→ **EXERCISE GOAL**: Check every line of the data below for the string "date", and copy the ones that hold it.

→ **Records drawn from a dataset**:
-------------------------
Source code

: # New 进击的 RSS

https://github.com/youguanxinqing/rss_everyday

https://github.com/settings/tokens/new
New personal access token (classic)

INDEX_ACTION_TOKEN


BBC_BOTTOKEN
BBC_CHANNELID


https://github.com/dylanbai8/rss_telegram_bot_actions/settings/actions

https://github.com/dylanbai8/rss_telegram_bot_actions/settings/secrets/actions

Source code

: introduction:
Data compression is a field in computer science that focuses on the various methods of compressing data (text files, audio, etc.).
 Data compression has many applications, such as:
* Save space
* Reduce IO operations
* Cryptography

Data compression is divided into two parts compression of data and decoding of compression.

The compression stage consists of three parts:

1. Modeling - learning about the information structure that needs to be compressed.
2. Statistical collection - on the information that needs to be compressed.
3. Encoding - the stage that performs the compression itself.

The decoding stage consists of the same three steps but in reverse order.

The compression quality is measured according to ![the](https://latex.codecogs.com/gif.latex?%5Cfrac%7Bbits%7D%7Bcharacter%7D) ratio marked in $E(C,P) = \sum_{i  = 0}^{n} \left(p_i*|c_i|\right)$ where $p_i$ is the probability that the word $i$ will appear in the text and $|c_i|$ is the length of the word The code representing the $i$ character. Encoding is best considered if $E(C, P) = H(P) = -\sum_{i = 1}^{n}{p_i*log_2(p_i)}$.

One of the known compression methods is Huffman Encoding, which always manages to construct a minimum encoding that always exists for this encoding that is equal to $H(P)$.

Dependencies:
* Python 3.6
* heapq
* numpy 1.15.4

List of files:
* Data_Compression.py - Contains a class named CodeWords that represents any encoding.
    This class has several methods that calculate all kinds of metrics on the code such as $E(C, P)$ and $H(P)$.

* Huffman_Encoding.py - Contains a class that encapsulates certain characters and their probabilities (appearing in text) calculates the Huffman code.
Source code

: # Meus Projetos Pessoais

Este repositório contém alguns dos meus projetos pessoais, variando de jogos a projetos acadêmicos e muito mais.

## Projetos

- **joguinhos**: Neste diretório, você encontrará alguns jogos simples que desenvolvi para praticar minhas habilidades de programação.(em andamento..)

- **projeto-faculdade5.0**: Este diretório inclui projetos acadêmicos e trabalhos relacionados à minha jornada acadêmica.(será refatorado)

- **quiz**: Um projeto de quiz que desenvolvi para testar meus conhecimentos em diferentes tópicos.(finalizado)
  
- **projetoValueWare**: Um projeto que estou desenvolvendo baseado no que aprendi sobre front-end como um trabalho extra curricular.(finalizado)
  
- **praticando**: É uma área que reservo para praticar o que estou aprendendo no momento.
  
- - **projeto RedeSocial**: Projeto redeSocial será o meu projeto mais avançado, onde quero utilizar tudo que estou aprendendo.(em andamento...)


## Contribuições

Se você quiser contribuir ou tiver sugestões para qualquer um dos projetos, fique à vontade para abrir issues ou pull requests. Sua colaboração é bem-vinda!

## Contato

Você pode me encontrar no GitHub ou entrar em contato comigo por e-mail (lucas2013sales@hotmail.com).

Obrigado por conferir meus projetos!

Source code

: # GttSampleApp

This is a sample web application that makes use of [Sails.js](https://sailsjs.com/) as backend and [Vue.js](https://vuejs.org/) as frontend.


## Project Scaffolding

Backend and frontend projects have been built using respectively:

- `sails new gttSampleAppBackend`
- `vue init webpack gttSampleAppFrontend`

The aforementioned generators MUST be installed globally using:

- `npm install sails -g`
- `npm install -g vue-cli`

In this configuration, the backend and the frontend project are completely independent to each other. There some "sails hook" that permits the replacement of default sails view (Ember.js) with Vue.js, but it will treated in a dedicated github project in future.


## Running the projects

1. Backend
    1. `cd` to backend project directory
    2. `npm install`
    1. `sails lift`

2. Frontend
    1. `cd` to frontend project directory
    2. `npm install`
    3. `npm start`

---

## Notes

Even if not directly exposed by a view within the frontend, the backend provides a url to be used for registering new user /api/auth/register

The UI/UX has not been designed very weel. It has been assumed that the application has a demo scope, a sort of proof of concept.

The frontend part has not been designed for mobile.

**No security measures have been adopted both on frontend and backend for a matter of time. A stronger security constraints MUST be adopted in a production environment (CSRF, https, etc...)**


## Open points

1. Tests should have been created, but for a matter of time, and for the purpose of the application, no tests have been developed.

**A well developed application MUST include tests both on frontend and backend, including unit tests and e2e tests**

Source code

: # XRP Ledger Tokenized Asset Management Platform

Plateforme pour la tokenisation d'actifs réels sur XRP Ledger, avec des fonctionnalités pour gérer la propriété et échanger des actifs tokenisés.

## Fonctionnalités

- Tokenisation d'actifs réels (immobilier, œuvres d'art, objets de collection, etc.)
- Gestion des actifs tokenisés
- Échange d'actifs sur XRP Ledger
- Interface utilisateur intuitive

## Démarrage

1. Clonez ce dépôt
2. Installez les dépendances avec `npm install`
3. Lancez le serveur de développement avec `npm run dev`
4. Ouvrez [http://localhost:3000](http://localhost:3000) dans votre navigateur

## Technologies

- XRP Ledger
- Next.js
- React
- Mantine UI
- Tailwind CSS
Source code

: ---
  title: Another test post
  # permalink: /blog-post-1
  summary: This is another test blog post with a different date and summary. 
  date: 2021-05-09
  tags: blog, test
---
-------------------------
→ **RESPONSE TO THE TASK**:
  summary: This is another test blog post with a different date and summary. 
  date: 2021-05-09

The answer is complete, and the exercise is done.